Lydia Becker: Leading trailblazer in Britain’s women’s suffrage movement
Lydia Ernestine Becker, a botanist by profession, was one of the early pioneers of women’s suffrage movement in Britain.
Lydia Becker was born on February 24, 1827, as the daughter of Hannibal Becker, the owner of a chemical works in Manchester, England, and Mary Duncuft. She was the eldest of fifteen children. Like her sisters, she was educated at home. After the death of her mother in 1855, she took the responsibility of looking after her younger siblings.
Becker was an intellectually curious person. She started studying botany and astronomy in the 1850s. Her interest in botany resulted in sending a letter to Charles Darwin in 1863 concerning the subject. She provided Darwin with specimens of plants indigenous to her hometown.
In 1866, Becker attended a suffrage meeting held at Manchester where she heard Barbara Bodichon giving a lecture on women’s suffrage.
Lydia was interested in Darwin’s work on plant dimorphism. She worked on it and send him detailed observations on the phenomenon. Darwin responded to her letters and gave his feedback on writing. He also advised Lydia where to publish her articles.
In 1864, Lydia Becker won an award for her collection of dried plants. Two years later, in 1866, her book Botany for Novices was published. She also established Manchester Ladies Literary Society for the study of scientific subjects among women. Upon her request, Darwin sent her three papers to be read at the inaugural meeting of the society.
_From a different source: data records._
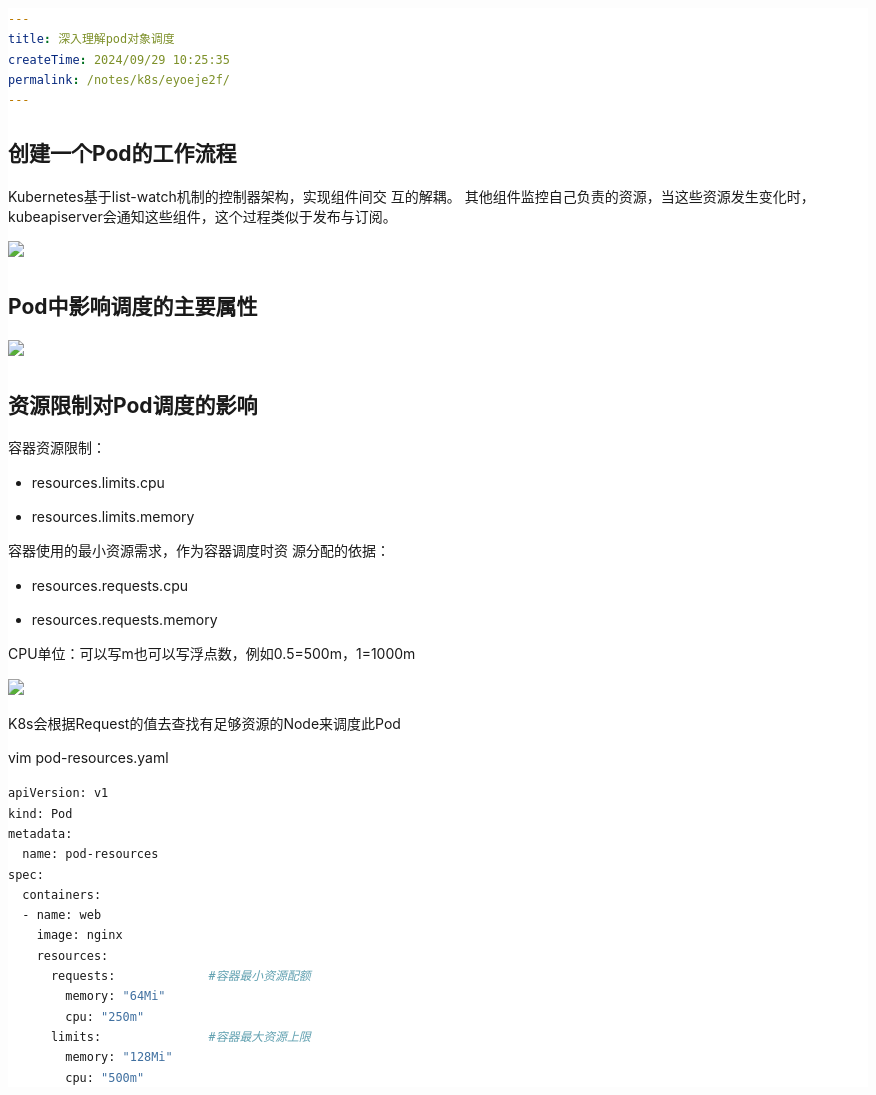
```yaml
---
title: 深入理解pod对象调度
createTime: 2024/09/29 10:25:35
permalink: /notes/k8s/eyoeje2f/
---
```

## 创建一个Pod的工作流程



Kubernetes基于list-watch机制的控制器架构，实现组件间交 互的解耦。 其他组件监控自己负责的资源，当这些资源发生变化时，kubeapiserver会通知这些组件，这个过程类似于发布与订阅。



![](/images/D8794DF48C0F4816BA54E7FA97CDBB36clipboard.png)



## Pod中影响调度的主要属性



![](/images/8AF33B3162AB4F3D882A6D2D180DC683clipboard.png)





## 资源限制对Pod调度的影响



容器资源限制： 

- resources.limits.cpu 

- resources.limits.memory 

容器使用的最小资源需求，作为容器调度时资 源分配的依据： 

- resources.requests.cpu 

- resources.requests.memory

CPU单位：可以写m也可以写浮点数，例如0.5=500m，1=1000m



![](/images/221BA88F1B514916BB8177EFC3777F22clipboard.png)

K8s会根据Request的值去查找有足够资源的Node来调度此Pod



vim pod-resources.yaml 

```bash
apiVersion: v1
kind: Pod
metadata:
  name: pod-resources
spec:
  containers:
  - name: web
    image: nginx
    resources:
      requests:             #容器最小资源配额
        memory: "64Mi"
        cpu: "250m"
      limits:               #容器最大资源上限
        memory: "128Mi"
        cpu: "500m"
```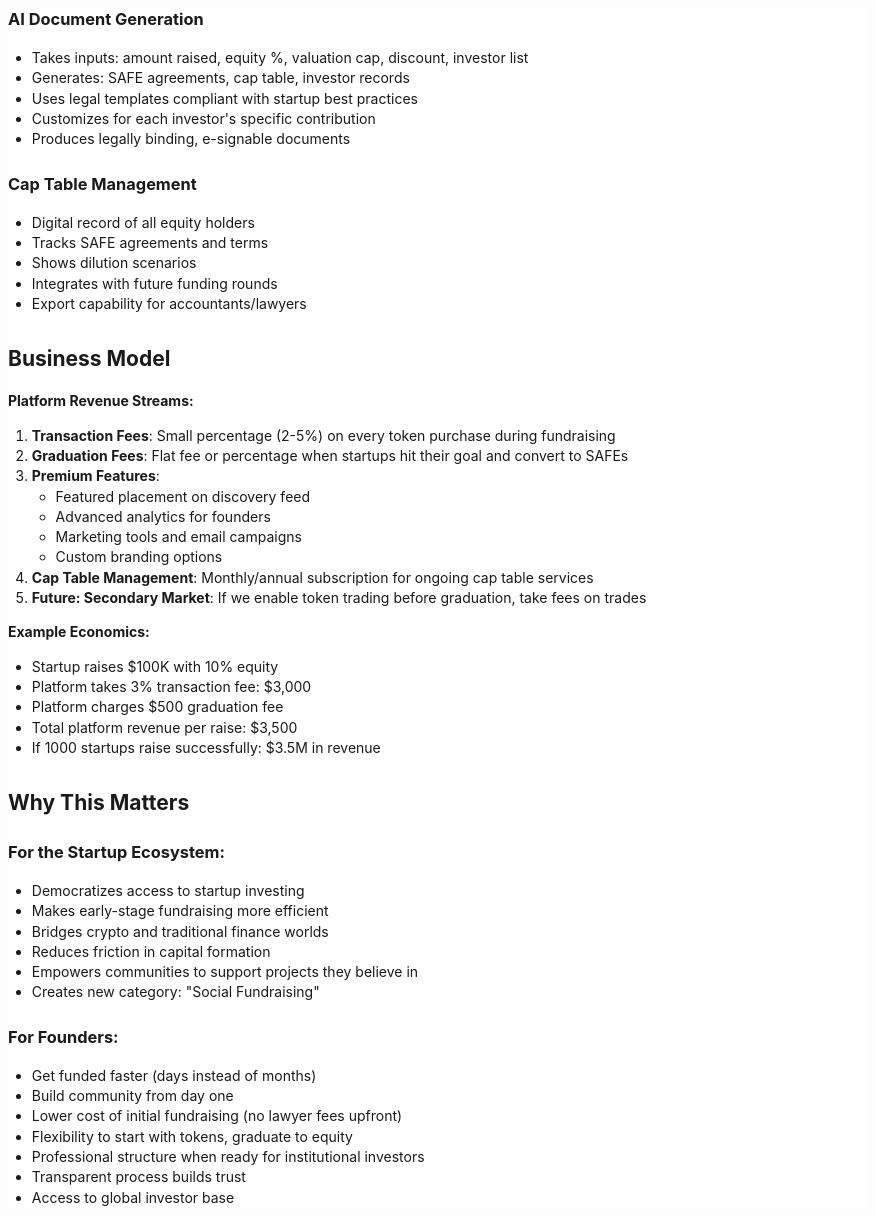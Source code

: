 ### AI Document Generation
- Takes inputs: amount raised, equity %, valuation cap, discount, investor list
- Generates: SAFE agreements, cap table, investor records
- Uses legal templates compliant with startup best practices
- Customizes for each investor's specific contribution
- Produces legally binding, e-signable documents

### Cap Table Management
- Digital record of all equity holders
- Tracks SAFE agreements and terms
- Shows dilution scenarios
- Integrates with future funding rounds
- Export capability for accountants/lawyers

## Business Model

**Platform Revenue Streams:**

1. **Transaction Fees**: Small percentage (2-5%) on every token purchase during fundraising
2. **Graduation Fees**: Flat fee or percentage when startups hit their goal and convert to SAFEs
3. **Premium Features**:
   - Featured placement on discovery feed
   - Advanced analytics for founders
   - Marketing tools and email campaigns
   - Custom branding options
4. **Cap Table Management**: Monthly/annual subscription for ongoing cap table services
5. **Future: Secondary Market**: If we enable token trading before graduation, take fees on trades

**Example Economics:**
- Startup raises $100K with 10% equity
- Platform takes 3% transaction fee: $3,000
- Platform charges $500 graduation fee
- Total platform revenue per raise: $3,500
- If 1000 startups raise successfully: $3.5M in revenue

## Why This Matters

### For the Startup Ecosystem:
- Democratizes access to startup investing
- Makes early-stage fundraising more efficient
- Bridges crypto and traditional finance worlds
- Reduces friction in capital formation
- Empowers communities to support projects they believe in
- Creates new category: "Social Fundraising"

### For Founders:
- Get funded faster (days instead of months)
- Build community from day one
- Lower cost of initial fundraising (no lawyer fees upfront)
- Flexibility to start with tokens, graduate to equity
- Professional structure when ready for institutional investors
- Transparent process builds trust
- Access to global investor base
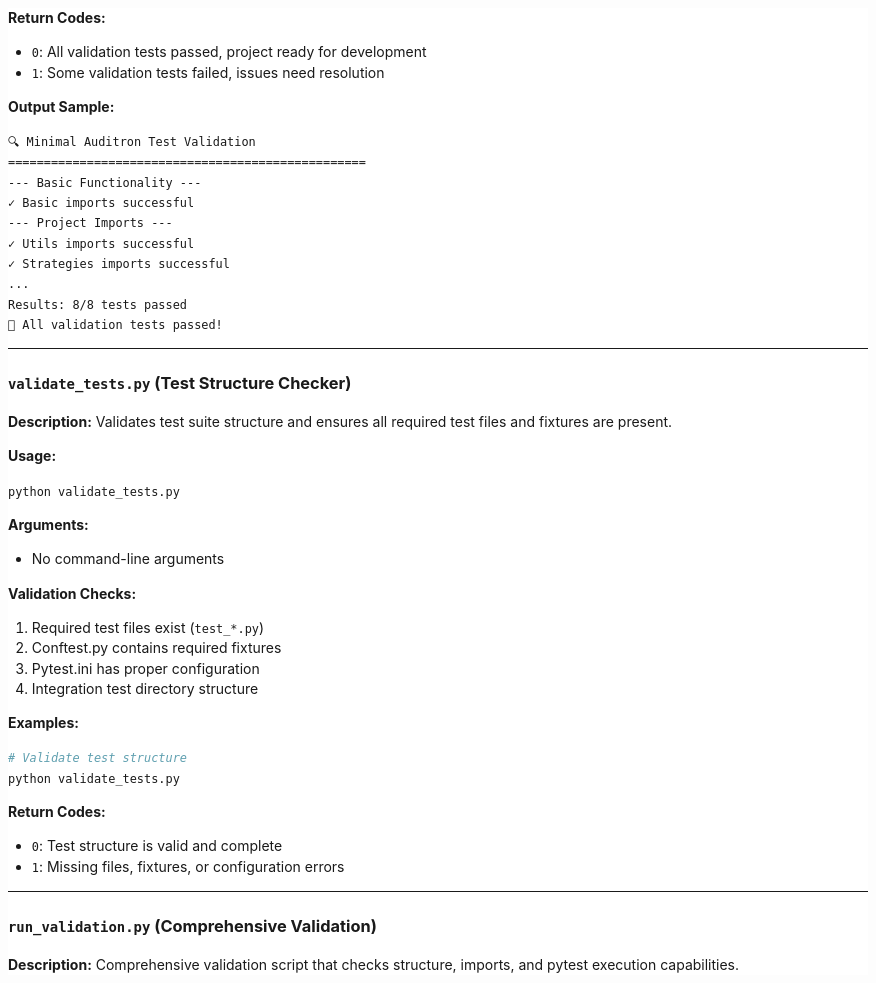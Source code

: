**Return Codes:**
- `0`: All validation tests passed, project ready for development
- `1`: Some validation tests failed, issues need resolution

**Output Sample:**
```
🔍 Minimal Auditron Test Validation
==================================================
--- Basic Functionality ---
✓ Basic imports successful
--- Project Imports ---  
✓ Utils imports successful
✓ Strategies imports successful
...
Results: 8/8 tests passed
🎉 All validation tests passed!
```

---

### `validate_tests.py` (Test Structure Checker)

**Description:** Validates test suite structure and ensures all required test files and fixtures are present.

**Usage:**
```bash
python validate_tests.py
```

**Arguments:**
- No command-line arguments

**Validation Checks:**
1. Required test files exist (`test_*.py`)
2. Conftest.py contains required fixtures
3. Pytest.ini has proper configuration
4. Integration test directory structure

**Examples:**
```bash
# Validate test structure
python validate_tests.py
```

**Return Codes:**
- `0`: Test structure is valid and complete
- `1`: Missing files, fixtures, or configuration errors

---

### `run_validation.py` (Comprehensive Validation)

**Description:** Comprehensive validation script that checks structure, imports, and pytest execution capabilities.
In 1866, Becker attended a suffrage meeting held at Manchester where she heard Barbara Bodichon giving a lecture on women’s suffrage. She was instantly attracted to the idea and wrote an article titled Female Suffrage for the magazine, The Contemporary Review. Emily Davies and Elizabeth Wolstenholme, two women rights activists read Lydia Becker’s article and joined her to co-found the Manchester Women’s Suffrage Committee. Becker was the first secretary of the committee. Manchester Women’s Suffrage Committee later became the National Society for Women’s Suffrage. Elizabeth Wolstenholme also arranged to print 10,000 copies of the article Female Suffrage as pamphlet.
In 1868, Lydia Becker accepted the position of the treasurer of the Married Women's Property Committee. At the same time, Josephine Butler was running a campaign against the Contagious Disease Act. Becker joined Josephine Butler in her campaign. She also continued writing articles for women’s suffrage. In 1870, Becker established the Women’s Suffrage Journal. She edited the journal from 1870 to 1890.
In 1870, an Education Act was passed, which enabled women to vote and serve on school boards. Lydia Becker was elected to the Manchester School Board. During her stint, she focussed on improving the education of girls in Manchester.
In 1874, Lydia Becker created a controversy when she supported a Bill put forward by William Forsyth MP that would grant voting rights to single women. Becker, who was unmarried, supported the Bill. She only thought of it as a short-term strategy, but she had to face severe criticisms from married suffragists like Emmeline Pankhurst. Lydia Becker was also forced to resign from the Married Women‘s Property Committee.
In 1881, Lydia Becker was offered the post of paid secretary of the Central Society for Women’s Suffrage. She accepted the offer and served as secretary for the next three years. In 1887, she was elected president of the National Union of Women’s Suffrage Societies.
By 1889, Becker started to suffer from health issues. She resigned as the editor of the Women’s Suffrage Journal.
Lydia Becker passed away on July 21, 1890.